Stored data entries:
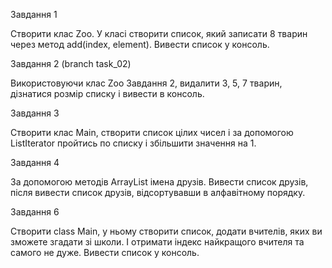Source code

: Завдання 1

Створити клас Zoo. У класі створити список, який записати 8 тварин через метод add(index, element). Вивести список у консоль.

Завдання 2 (branch task_02)

Використовуючи клас Zoo Завдання 2, видалити 3, 5, 7 тварин, дізнатися розмір списку і вивести в консоль.

Завдання 3 

Створити клас Main, створити список цілих чисел і за допомогою ListIterator пройтись по списку і збільшити значення на 1.

Завдання 4

За допомогою методів ArrayList імена друзів. Вивести список друзів, після вивести список друзів, відсортувавши в алфавітному порядку.

Завдання 6

Створити class Main, у ньому створити список, додати вчителів, яких ви зможете згадати зі школи. І отримати індекс найкращого вчителя та самого не дуже. Вивести список у консоль.

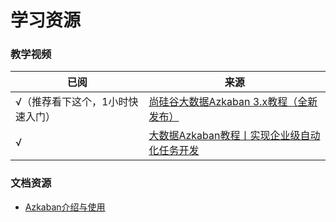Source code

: # 学习资源

### 教学视频

| 已阅                | 来源                                                                       |
|-------------------|--------------------------------------------------------------------------|
| √（推荐看下这个，1小时快速入门） | [尚硅谷大数据Azkaban 3.x教程（全新发布）](https://www.bilibili.com/video/BV1y54y18713) |
| √                 | [大数据Azkaban教程丨实现企业级自动化任务开发](https://www.bilibili.com/video/BV1DK4y1v7Ns) |

### 文档资源

- [Azkaban介绍与使用](https://www.cnblogs.com/xiaopan-cp9/p/15112156.html)
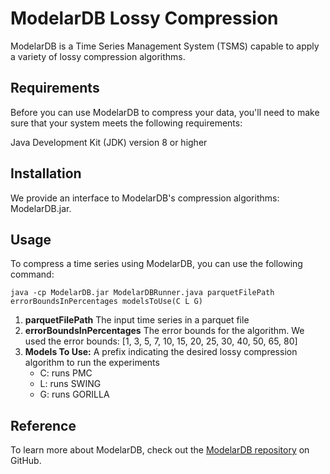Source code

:  
# ModelarDB Lossy Compression

ModelarDB is a Time Series Management System (TSMS) capable to apply a variety of lossy compression algorithms.


## Requirements

Before you can use ModelarDB to compress your data, you'll need to make sure that your system meets the following requirements:

Java Development Kit (JDK) version 8 or higher

## Installation

We provide an interface to ModelarDB's compression algorithms: ModelarDB.jar.

## Usage

To compress a time series using ModelarDB, you can use the following command:

`java -cp ModelarDB.jar ModelarDBRunner.java parquetFilePath errorBoundsInPercentages modelsToUse(C L G)`

1. **parquetFilePath** The input time series in a parquet file   
2. **errorBoundsInPercentages** The error bounds for the algorithm. We used the error bounds: [1, 3, 5, 7, 10, 15, 20, 25, 30, 40, 50, 65, 80]   
3. **Models To Use:** A prefix indicating the desired lossy compression algorithm to run the experiments
   * C: runs PMC
   * L: runs SWING
   * G: runs GORILLA


## Reference

To learn more about ModelarDB, check out the [ModelarDB repository](https://github.com/skejserjensen/ModelarDB) on GitHub.
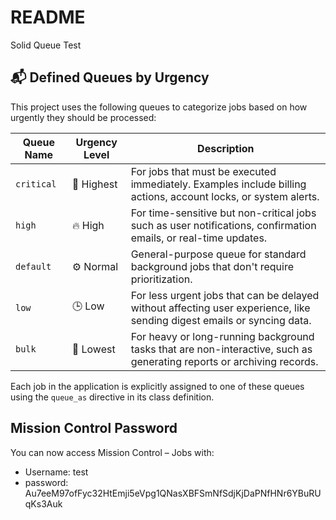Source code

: # README

Solid Queue Test

## 📬 Defined Queues by Urgency

This project uses the following queues to categorize jobs based on how urgently they should be processed:

| Queue Name | Urgency Level | Description |
|------------|----------------|-------------|
| `critical` | 🚨 Highest     | For jobs that must be executed immediately. Examples include billing actions, account locks, or system alerts. |
| `high`     | 🔥 High         | For time-sensitive but non-critical jobs such as user notifications, confirmation emails, or real-time updates. |
| `default`  | ⚙️ Normal       | General-purpose queue for standard background jobs that don't require prioritization. |
| `low`      | 🕒 Low          | For less urgent jobs that can be delayed without affecting user experience, like sending digest emails or syncing data. |
| `bulk`     | 🐘 Lowest       | For heavy or long-running background tasks that are non-interactive, such as generating reports or archiving records. |

Each job in the application is explicitly assigned to one of these queues using the `queue_as` directive in its class definition.

## Mission Control Password
You can now access Mission Control – Jobs with:
 - Username: test
 - password: Au7eeM97ofFyc32HtEmji5eVpg1QNasXBFSmNfSdjKjDaPNfHNr6YBuRUqKs3Auk
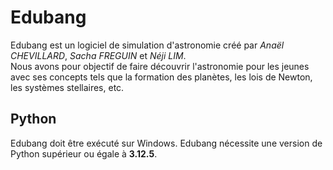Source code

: # Edubang

Edubang est un logiciel de simulation d'astronomie créé par _Anaël CHEVILLARD_, _Sacha FREGUIN_ et _Néji LIM_. <br/>
Nous avons pour objectif de faire découvrir l'astronomie pour les jeunes avec ses concepts tels que la formation des planètes, les lois de Newton, les systèmes stellaires, etc.

## Python

Edubang doit être exécuté sur Windows.
Edubang nécessite une version de Python supérieur ou égale à **3.12.5**.
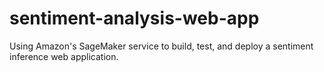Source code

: # sentiment-analysis-web-app
Using Amazon's SageMaker service to build, test, and deploy a sentiment inference web application.
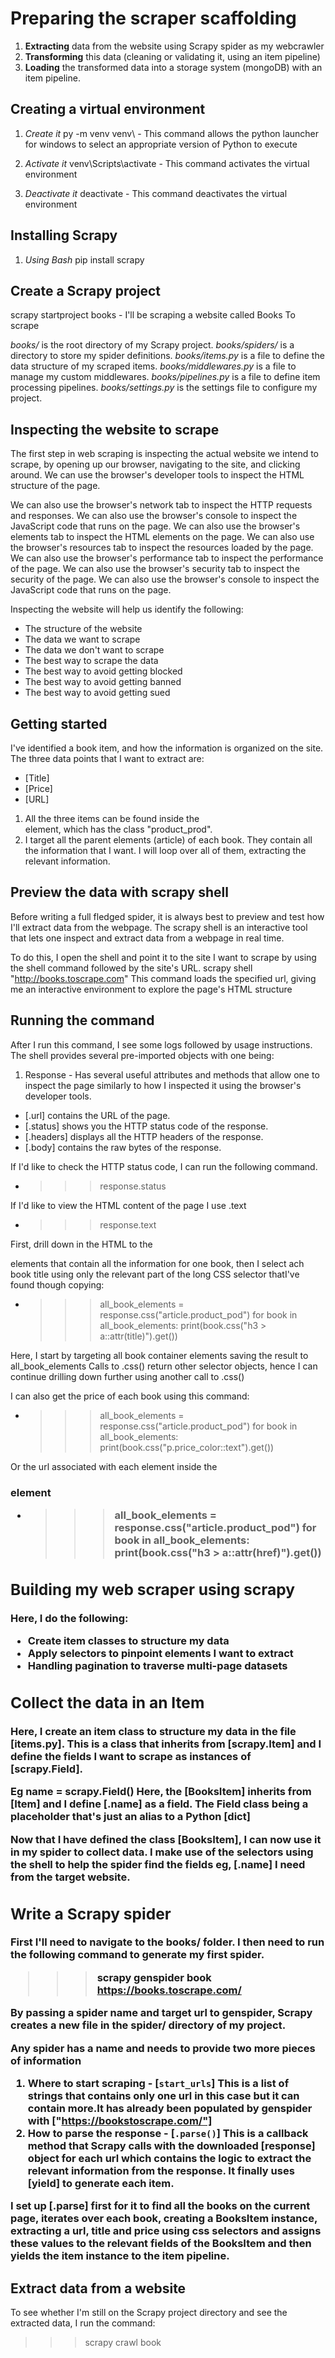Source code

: # Preparing the scraper scaffolding 

1. **Extracting** data from the website using Scrapy spider as my webcrawler
2. **Transforming** this data (cleaning or validating it, using an item pipeline)
3. **Loading** the transformed data into a storage system (mongoDB) with an item pipeline.

## Creating a virtual environment

1. *Create it*
  py -m venv venv\ - This command allows the python launcher for windows to select an appropriate version of Python to execute

2. *Activate it*
  venv\Scripts\activate - This command activates the virtual environment

3. *Deactivate it*
  deactivate - This command deactivates the virtual environment

## Installing Scrapy

1. *Using Bash*
  pip install scrapy

## Create a Scrapy project

scrapy startproject books - I'll be scraping a website called Books To scrape

  *books/* is the root directory of my Scrapy project.
  *books/spiders/* is a directory to store my spider definitions.
  *books/items.py* is a file to define the data structure of my scraped items.
  *books/middlewares.py* is a file to manage my custom middlewares.
  *books/pipelines.py* is a file to define item processing pipelines.
  *books/settings.py* is the settings file to configure my project.

## Inspecting the website to scrape

The first step in web scraping is inspecting the actual website we intend to scrape, by opening up our browser, navigating to the site, and clicking around.
We can use the browser's developer tools to inspect the HTML structure of the page.

We can also use the browser's network tab to inspect the HTTP requests and responses.
We can also use the browser's console to inspect the JavaScript code that runs on the page.
We can also use the browser's elements tab to inspect the HTML elements on the page.
We can also use the browser's resources tab to inspect the resources loaded by the page.
We can also use the browser's performance tab to inspect the performance of the page.
We can also use the browser's security tab to inspect the security of the page.
We can also use the browser's console to inspect the JavaScript code that runs on the page.

Inspecting the website will help us identify the following:

* The structure of the website
* The data we want to scrape
* The data we don't want to scrape
* The best way to scrape the data
* The best way to avoid getting blocked
* The best way to avoid getting banned
* The best way to avoid getting sued

## Getting started

I've identified a book item, and how the information is organized on the site. The three data points that I want to extract are:

* [Title]
* [Price]
* [URL]

1. All the three items can be found inside the <article></article> element, which has the class "product_prod".
2. I target all the parent elements (article) of each book. They contain all the information that I want. I will loop over all of them, extracting the relevant information.

## Preview the data with scrapy shell

Before writing a full fledged spider, it is always best to preview and test how I'll extract data from the webpage.
The scrapy shell is an interactive tool that lets one inspect and extract data from a webpage in real time.

To do this, I open the shell and point it to the site I want to scrape by using the shell command followed by the site's URL.
  scrapy shell "http://books.toscrape.com"
This command loads the specified url, giving me an interactive environment to explore the page's HTML structure

## Running the command


After I run this command, I see some logs followed by usage instructions. The shell provides several pre-imported objects with one being:

1. Response - Has several useful attributes and methods that allow one to inspect the page similarly to how I inspected it using the browser's developer tools.

* [.url] contains the URL of the page.
* [.status] shows you the HTTP status code of the response.
* [.headers] displays all the HTTP headers of the response.
* [.body] contains the raw bytes of the response.

If I'd like to check the HTTP status code, I can run the following command.

* >>> response.status

If I'd like to view the HTML content of the page I use .text

* >>> response.text

First,  drill down in the HTML  to the <article> elements that contain all the information for one book, then I select
ach book title using only the relevant part of the long CSS selector thatI've found though copying:

* >>> all_book_elements = response.css("article.product_pod")
      for book in all_book_elements:
        print(book.css("h3 > a::attr(title)").get())

Here, I start by targeting all book container elements saving the result to all_book_elements
Calls to .css() return other selector objects, hence I can continue drilling down further using another call to .css()

I can also get the price of each book using this command:

* >>> all_book_elements = response.css("article.product_pod")
      for book in all_book_elements:
        print(book.css("p.price_color::text").get())  

Or the url associated with each <a> element inside the <h3> element  

* >>> all_book_elements = response.css("article.product_pod")
      for book in all_book_elements:
        print(book.css("h3 > a::attr(href)").get())

## Building my web scraper using scrapy

Here, I do the following:

* Create item classes to structure my data
* Apply selectors to pinpoint elements I want to extract
* Handling pagination to traverse multi-page datasets

## Collect the data in an Item

Here, I create an item class to structure my data in the file [items.py]. This is a class that inherits from [scrapy.Item] and I define the fields I want to scrape as instances of [scrapy.Field].

Eg name = scrapy.Field()
Here, the [BooksItem] inherits from [Item] and I define [.name] as a field. The Field class being a placeholder that's just an alias to a Python [dict]


Now that I have defined the class [BooksItem], I can now use it in my spider to collect data. I make use of  the selectors using the shell to help the spider find the fields eg, [.name] I need from the target website.

## Write a Scrapy spider
First I'll need to navigate to the books/ folder. I then need to run the following command to generate my first spider.

>>> scrapy genspider book https://books.toscrape.com/

By passing a spider name and target url to genspider, Scrapy creates a new file in the spider/ directory of my project.

Any spider has a name and needs to provide two more pieces of information

1. Where to start scraping - [`start_urls`] This is a list of strings that contains only one url in this case but it can contain more.It has already been populated by genspider with  ["https://bookstoscrape.com/"]
2. How to parse the response - [`.parse()`] This is a callback method that Scrapy calls with the downloaded [response] object for each url which contains the logic to extract the relevant information from the response. It finally uses [yield] to generate each item.

I set up [.parse] first for it to find all the books on the current page, iterates over each book, creating a BooksItem instance, extracting a url, title and price using css selectors and assigns these  values to the relevant fields of the BooksItem and then yields the item instance to the item pipeline.

## Extract data from a website

To see whether I'm still on the Scrapy project directory and see the extracted data, I run the command:
>>> scrapy crawl book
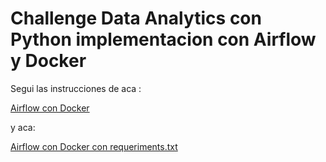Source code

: # Challenge Data Analytics con Python implementacion con Airflow y Docker

Segui las instrucciones de aca : 

[Airflow con Docker](https://airflow.apache.org/docs/apache-airflow/stable/howto/docker-compose/index.html)

y aca:

[Airflow con Docker con requeriments.txt](https://airflow.apache.org/docs/docker-stack/build.html#customizing-the-image)
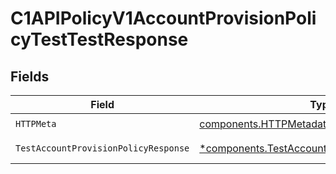# C1APIPolicyV1AccountProvisionPolicyTestTestResponse


## Fields

| Field                                                                                                           | Type                                                                                                            | Required                                                                                                        | Description                                                                                                     |
| --------------------------------------------------------------------------------------------------------------- | --------------------------------------------------------------------------------------------------------------- | --------------------------------------------------------------------------------------------------------------- | --------------------------------------------------------------------------------------------------------------- |
| `HTTPMeta`                                                                                                      | [components.HTTPMetadata](../../models/components/httpmetadata.md)                                              | :heavy_check_mark:                                                                                              | N/A                                                                                                             |
| `TestAccountProvisionPolicyResponse`                                                                            | [*components.TestAccountProvisionPolicyResponse](../../models/components/testaccountprovisionpolicyresponse.md) | :heavy_minus_sign:                                                                                              | Successful response                                                                                             |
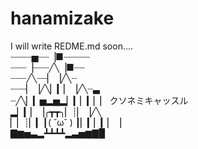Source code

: hanamizake
==========
I will write REDME.md soon....   
┈┈┈┈▅┈┈▕■┈┈┈┈┈   
┈┈┈▕┈┈┈╱╲▕■┈┈   
┈┈┈╱╲┈┈▏▕╱╲┈   
┈┈┈▏▕╱╲▏▎▏▕╱╲┈▃   
┈╱╲▏▎▅▂▅▂▏▎▏▎▏▏ クソネミキャッスル   
▂▏▎▏▕╭┳┳╮▏┊▏▕╱╲   
▏▏┊▏▎┃( ˘ω˘ ) ┃▏▎▏▎▏▕   
▇▆▅▃▂┻┻┻┻▂▃▅▆▇▉   
  
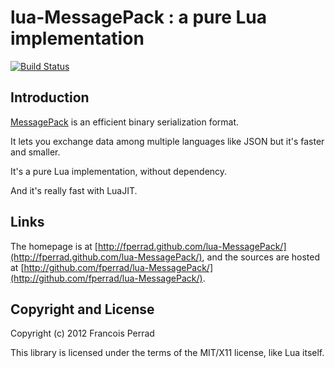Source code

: 
lua-MessagePack : a pure Lua implementation
===========================================

[![Build Status](https://travis-ci.org/fperrad/lua-MessagePack.png)](https://travis-ci.org/fperrad/lua-MessagePack)

Introduction
------------

[MessagePack](http://msgpack.org/) is an efficient binary serialization format.

It lets you exchange data among multiple languages like JSON but it's faster and smaller.

It's a pure Lua implementation, without dependency.

And it's really fast with LuaJIT.

Links
-----

The homepage is at [http://fperrad.github.com/lua-MessagePack/](http://fperrad.github.com/lua-MessagePack/),
and the sources are hosted at [http://github.com/fperrad/lua-MessagePack/](http://github.com/fperrad/lua-MessagePack/).

Copyright and License
---------------------

Copyright (c) 2012 Francois Perrad

This library is licensed under the terms of the MIT/X11 license, like Lua itself.

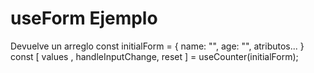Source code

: # useForm Ejemplo

Devuelve un arreglo
const initialForm = {
    name: "",
    age: "",
    atributos...
}
const [ values , handleInputChange, reset ] = useCounter(initialForm);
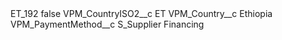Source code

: <?xml version="1.0" encoding="UTF-8"?>
<CustomMetadata xmlns="http://soap.sforce.com/2006/04/metadata" xmlns:xsi="http://www.w3.org/2001/XMLSchema-instance" xmlns:xsd="http://www.w3.org/2001/XMLSchema">
    <label>ET_192</label>
    <protected>false</protected>
    <values>
        <field>VPM_CountryISO2__c</field>
        <value xsi:type="xsd:string">ET</value>
    </values>
    <values>
        <field>VPM_Country__c</field>
        <value xsi:type="xsd:string">Ethiopia</value>
    </values>
    <values>
        <field>VPM_PaymentMethod__c</field>
        <value xsi:type="xsd:string">S_Supplier Financing</value>
    </values>
</CustomMetadata>
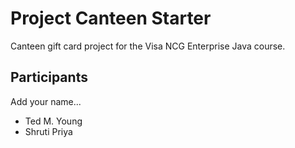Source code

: # Project Canteen Starter

Canteen gift card project for the Visa NCG Enterprise Java course.

## Participants

Add your name...

* Ted M. Young
* Shruti Priya

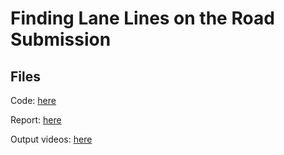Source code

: # **Finding Lane Lines on the Road Submission**

Files
---

Code: [here](P1.ipynb)

Report: [here](writeup.md)

Output videos: [here](test_videos_output)
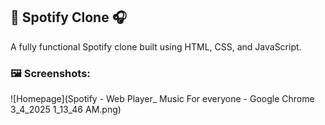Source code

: ## 🎵 Spotify Clone 🎧
A fully functional Spotify clone built using HTML, CSS, and JavaScript.

### 🖼️ Screenshots:
![Homepage](Spotify - Web Player_ Music For everyone - Google Chrome 3_4_2025 1_13_46 AM.png)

WORK TASK: Pictures do not belong in the answer. Return the lines above starting at the one with "To compress a" and ending at the one with "system alerts. |", both kept, exactly.

TASK RESPONSE:
To compress a time series using ModelarDB, you can use the following command:

`java -cp ModelarDB.jar ModelarDBRunner.java parquetFilePath errorBoundsInPercentages modelsToUse(C L G)`

1. **parquetFilePath** The input time series in a parquet file   
2. **errorBoundsInPercentages** The error bounds for the algorithm. We used the error bounds: [1, 3, 5, 7, 10, 15, 20, 25, 30, 40, 50, 65, 80]   
3. **Models To Use:** A prefix indicating the desired lossy compression algorithm to run the experiments
   * C: runs PMC
   * L: runs SWING
   * G: runs GORILLA


## Reference

To learn more about ModelarDB, check out the [ModelarDB repository](https://github.com/skejserjensen/ModelarDB) on GitHub.
Source code

: # README

Solid Queue Test

## 📬 Defined Queues by Urgency

This project uses the following queues to categorize jobs based on how urgently they should be processed:

| Queue Name | Urgency Level | Description |
|------------|----------------|-------------|
| `critical` | 🚨 Highest     | For jobs that must be executed immediately. Examples include billing actions, account locks, or system alerts. |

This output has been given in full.